=== MATERIAL SUPPLIED ===

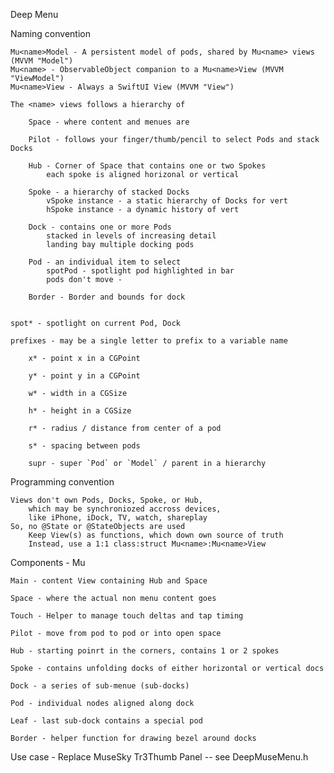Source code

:Deep Menu 


Naming convention

    Mu<name>Model - A persistent model of pods, shared by Mu<name> views (MVVM "Model")
    Mu<name> - ObservableObject companion to a Mu<name>View (MVVM "ViewModel")
    Mu<name>View - Always a SwiftUI View (MVVM "View")

    The <name> views follows a hierarchy of

        Space - where content and menues are

        Pilot - follows your finger/thumb/pencil to select Pods and stack Docks

        Hub - Corner of Space that contains one or two Spokes
            each spoke is aligned horizonal or vertical

        Spoke - a hierarchy of stacked Docks
            vSpoke instance - a static hierarchy of Docks for vert
            hSpoke instance - a dynamic history of vert

        Dock - contains one or more Pods
            stacked in levels of increasing detail
            landing bay multiple docking pods

        Pod - an individual item to select
            spotPod - spotlight pod highlighted in bar
            pods don't move -

        Border - Border and bounds for dock

    
    spot* - spotlight on current Pod, Dock
    
    prefixes - may be a single letter to prefix to a variable name
    
        x* - point x in a CGPoint
    
        y* - point y in a CGPoint
    
        w* - width in a CGSize
    
        h* - height in a CGSize
    
        r* - radius / distance from center of a pod
    
        s* - spacing between pods
        
        supr - super `Pod` or `Model` / parent in a hierarchy
         
Programming convention

    Views don't own Pods, Docks, Spoke, or Hub,
        which may be synchroniozed accross devices,
        like iPhone, iDock, TV, watch, shareplay
    So, no @State or @StateObjects are used
        Keep View(s) as functions, which down own source of truth
        Instead, use a 1:1 class:struct Mu<name>:Mu<name>View

Components - Mu<Name>

    Main - content View containing Hub and Space

    Space - where the actual non menu content goes

    Touch - Helper to manage touch deltas and tap timing

    Pilot - move from pod to pod or into open space

    Hub - starting poinrt in the corners, contains 1 or 2 spokes

    Spoke - contains unfolding docks of either horizontal or vertical docs

    Dock - a series of sub-menue (sub-docks)

    Pod - individual nodes aligned along dock

    Leaf - last sub-dock contains a special pod 

    Border - helper function for drawing bezel around docks 

Use case - Replace MuseSky Tr3Thumb Panel -- see DeepMuseMenu.h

===

EXERCISE BRIEF
Write out exactly the lines between the start of the data and the line with "Pilot - move", including both, but none of the pictures.

COMPLETED EXERCISE
Source code

:Deep Menu 


Naming convention

    Mu<name>Model - A persistent model of pods, shared by Mu<name> views (MVVM "Model")
    Mu<name> - ObservableObject companion to a Mu<name>View (MVVM "ViewModel")
    Mu<name>View - Always a SwiftUI View (MVVM "View")

    The <name> views follows a hierarchy of

        Space - where content and menues are

        Pilot - follows your finger/thumb/pencil to select Pods and stack Docks

        Hub - Corner of Space that contains one or two Spokes
            each spoke is aligned horizonal or vertical

        Spoke - a hierarchy of stacked Docks
            vSpoke instance - a static hierarchy of Docks for vert
            hSpoke instance - a dynamic history of vert

        Dock - contains one or more Pods
            stacked in levels of increasing detail
            landing bay multiple docking pods

        Pod - an individual item to select
            spotPod - spotlight pod highlighted in bar
            pods don't move -

        Border - Border and bounds for dock

    
    spot* - spotlight on current Pod, Dock
    
    prefixes - may be a single letter to prefix to a variable name
    
        x* - point x in a CGPoint
    
        y* - point y in a CGPoint
    
        w* - width in a CGSize
    
        h* - height in a CGSize
    
        r* - radius / distance from center of a pod
    
        s* - spacing between pods
        
        supr - super `Pod` or `Model` / parent in a hierarchy
         
Programming convention

    Views don't own Pods, Docks, Spoke, or Hub,
        which may be synchroniozed accross devices,
        like iPhone, iDock, TV, watch, shareplay
    So, no @State or @StateObjects are used
        Keep View(s) as functions, which down own source of truth
        Instead, use a 1:1 class:struct Mu<name>:Mu<name>View

Components - Mu<Name>

    Main - content View containing Hub and Space

    Space - where the actual non menu content goes

    Touch - Helper to manage touch deltas and tap timing

    Pilot - move from pod to pod or into open space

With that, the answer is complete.